The Maharashtra government has instructed all municipal corporations to allocate at least one per cent of their annual budget towards road-safety and pedestrian-awareness measures. The directive requires creation of a separate budget head and encompasses 14 detailed actions such as bi-annual footpath audits, removal of encroachments, install of tactile paving at transport hubs and setting up an online grievance portal with a 15-day resolution timeline. The move follows a Supreme Court of India order and comes ahead of the state's civic-body elections.
The Maharashtra government has issued a resolution instructing every municipal corporation in the state to set aside at least one per cent of its annual budget for road-safety and pedestrian-awareness efforts. The order directs that civic bodies must open a distinct budgetary head dedicated only to such measures.
The resolution is in response to a public interest litigation filed by S Rajasekaran, in which the Supreme Court emphasised the need for improved pedestrian safety and traffic discipline. Under the Government Resolution (GR) issued by the state's Urban Development Department, civic bodies must implement 14 specific directives.
Key among these is the requirement to install tactile paving at major public-transport hubs like bus stands, metro and railway stations to aid visually-impaired pedestrians.
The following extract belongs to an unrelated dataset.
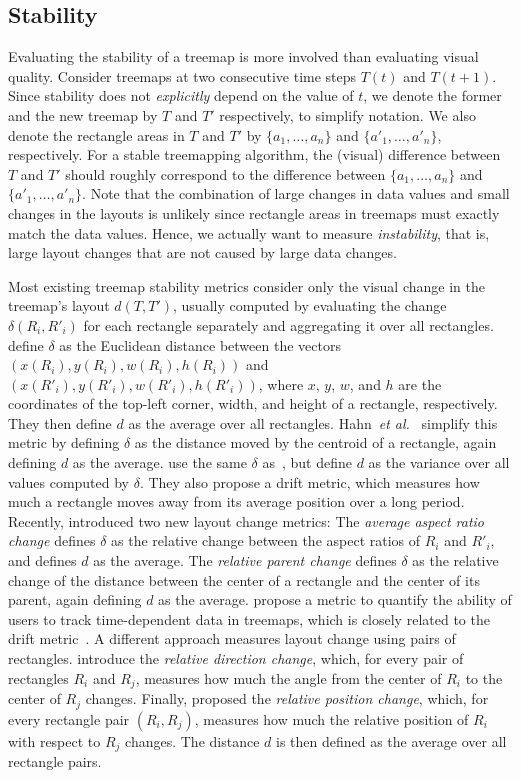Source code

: \subsection{Stability}\label{sec:stablity}
%
Evaluating the stability of a treemap is more involved than evaluating visual quality. Consider treemaps at two consecutive time steps $T(t)$ and $T(t+1)$. Since stability does not \emph{explicitly} depend on the value of $t$, we denote the former and the new treemap by $T$ and $T'$ respectively, to simplify notation. We also denote the rectangle areas in $T$ and $T'$ by $\{a_1, \ldots, a_n\}$ and $\{a'_1, \ldots, a'_n\}$, respectively. For a stable treemapping algorithm, the (visual) difference between $T$ and $T'$ should roughly correspond to the difference between $\{a_1, \ldots, a_n\}$ and $\{a'_1, \ldots, a'_n\}$. Note that the combination of large changes in data values and small changes in the layouts is unlikely since rectangle areas in treemaps must exactly match the data values. Hence, we actually want to measure \emph{instability}, that is, large layout changes that are not caused by large data changes.

Most existing treemap stability metrics consider only the visual change in the treemap's layout $d(T, T')$, usually computed by evaluating the change $\delta(R_i, R'_i)$ for each rectangle separately and aggregating it over all rectangles. \cite{ordered} define $\delta$ as the Euclidean distance between the vectors $(x(R_i), y(R_i), w(R_i), h(R_i))$ and $(x(R'_i), y(R'_i), w(R'_i), h(R'_i))$, where $x$, $y$, $w$, and $h$ are the coordinates of the top-left corner, width, and height of a rectangle, respectively. They then define $d$ as the average over all rectangles. Hahn~\emph{et al.}~\citep{hahn10,hahn2015comparing} simplify this metric by defining $\delta$ as the distance moved by the centroid of a rectangle, again defining $d$ as the average. \cite{hilbert_moore} use the same $\delta$ as~\citep{ordered}, but define $d$ as the variance over all values computed by $\delta$. They also propose a drift metric, which measures how much a rectangle moves away from its average position over a long period. Recently, \cite{Scheibel2018} introduced two new layout change metrics: The \emph{average aspect ratio change} defines $\delta$ as the relative change between the aspect ratios of $R_i$ and $R'_i$, and defines $d$ as the average. The \emph{relative parent change} defines $\delta$ as the relative change of the distance between the center of a rectangle and the center of its parent, again defining $d$ as the average. \cite{Chen2017} propose a metric to quantify the ability of users to track time-dependent data in treemaps, which is closely related to the drift metric~\citep{hilbert_moore}. A different approach measures layout change using pairs of rectangles. \cite{Hahn2017} introduce the \emph{relative direction change}, which, for every pair of rectangles $R_i$ and $R_j$, measures how much the angle from the center of $R_i$ to the center of $R_j$ changes. Finally, \cite{sondag17} proposed the \emph{relative position change}, which, for every rectangle pair $(R_i, R_j)$, measures how much the relative position of $R_i$ with respect to $R_j$ changes. The distance $d$ is then defined as the average over all rectangle pairs.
Civic bodies are also mandated to coordinate with traffic departments for seamless pedestrian access, designated waiting areas and tactile routes.
The GR further instructs that every six months municipal corporations must conduct foot-path audits via registered agencies. These must prioritise crowded zones such as markets, schools, colleges, transport terminals and tourist spots. The audit report is to be submitted to the Urban Development Department along with a time-bound repair plan.
Other obligations include: removal of encroachments from foot-paths and pedestrian corridors; ensuring adequate lighting, cleanliness and CCTV surveillance on pedestrian subways and bridges; and compliance of zebra-crossings with standards set by the Indian Roads Congress and the Ministry of Housing and Urban Affairs (MoHUA).
Each municipal corporation is required to set up a dedicated 'Accessibility and Pedestrian Cell' to manage planning, implementation, maintenance and citizen complaints. The GR also demands identification of accident-prone areas in coordination with the police, followed by deployment of safety personnel where required.
Furthermore, the resolution mandates that at least 20 per cent of a city's roads are surveyed annually to identify the need for new pedestrian crossings and to promote non-motorised transport such as walking and cycling under the Motor Vehicles Act.
The GR also demands that civic bodies establish an online grievance portal where citizens can report issues like damaged pavements, encroachments or faulty pedestrian infrastructure, with complaints expected to be resolved within 15 days.
It is worth noting that this directive arrives ahead of the forthcoming civic-body elections in Maharashtra, scheduled for January 2026. While the one-per-cent allocation may be modest, the formalisation of dedicated funding signals an attempt to shift from ad-hoc to systematic investment in pedestrian and road-safety infrastructure.